> AIM OF THE TASK
Your response should be the lines from the one holding "1. **Choose Your" to the last line of the data below, copied exactly and with no additions.
──────── MATERIAL FOR THE TASK ────────
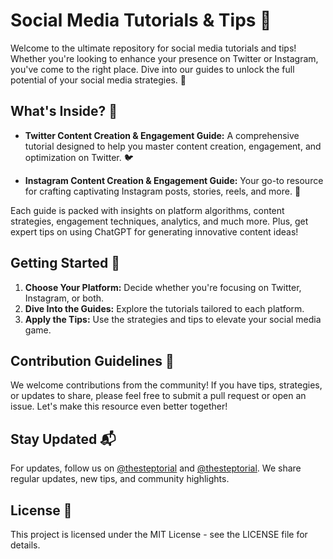 # Social Media Tutorials & Tips 🚀

Welcome to the ultimate repository for social media tutorials and tips! Whether you're looking to enhance your presence on Twitter or Instagram, you've come to the right place. Dive into our guides to unlock the full potential of your social media strategies. 🌟

## What's Inside? 📂

- **Twitter Content Creation & Engagement Guide:** A comprehensive tutorial designed to help you master content creation, engagement, and optimization on Twitter. 🐦

- **Instagram Content Creation & Engagement Guide:** Your go-to resource for crafting captivating Instagram posts, stories, reels, and more. 📸

Each guide is packed with insights on platform algorithms, content strategies, engagement techniques, analytics, and much more. Plus, get expert tips on using ChatGPT for generating innovative content ideas!

## Getting Started 🚀

1. **Choose Your Platform:** Decide whether you're focusing on Twitter, Instagram, or both.
2. **Dive Into the Guides:** Explore the tutorials tailored to each platform.
3. **Apply the Tips:** Use the strategies and tips to elevate your social media game.

## Contribution Guidelines 📝

We welcome contributions from the community! If you have tips, strategies, or updates to share, please feel free to submit a pull request or open an issue. Let's make this resource even better together!

## Stay Updated 📬

For updates, follow us on [@thesteptorial]() and [@thesteptorial](). We share regular updates, new tips, and community highlights.

## License 📜

This project is licensed under the MIT License - see the LICENSE file for details.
────────
> THE ANSWER
1. **Choose Your Platform:** Decide whether you're focusing on Twitter, Instagram, or both.
2. **Dive Into the Guides:** Explore the tutorials tailored to each platform.
3. **Apply the Tips:** Use the strategies and tips to elevate your social media game.

## Contribution Guidelines 📝

We welcome contributions from the community! If you have tips, strategies, or updates to share, please feel free to submit a pull request or open an issue. Let's make this resource even better together!

## Stay Updated 📬

For updates, follow us on [@thesteptorial]() and [@thesteptorial](). We share regular updates, new tips, and community highlights.

## License 📜

This project is licensed under the MIT License - see the LICENSE file for details.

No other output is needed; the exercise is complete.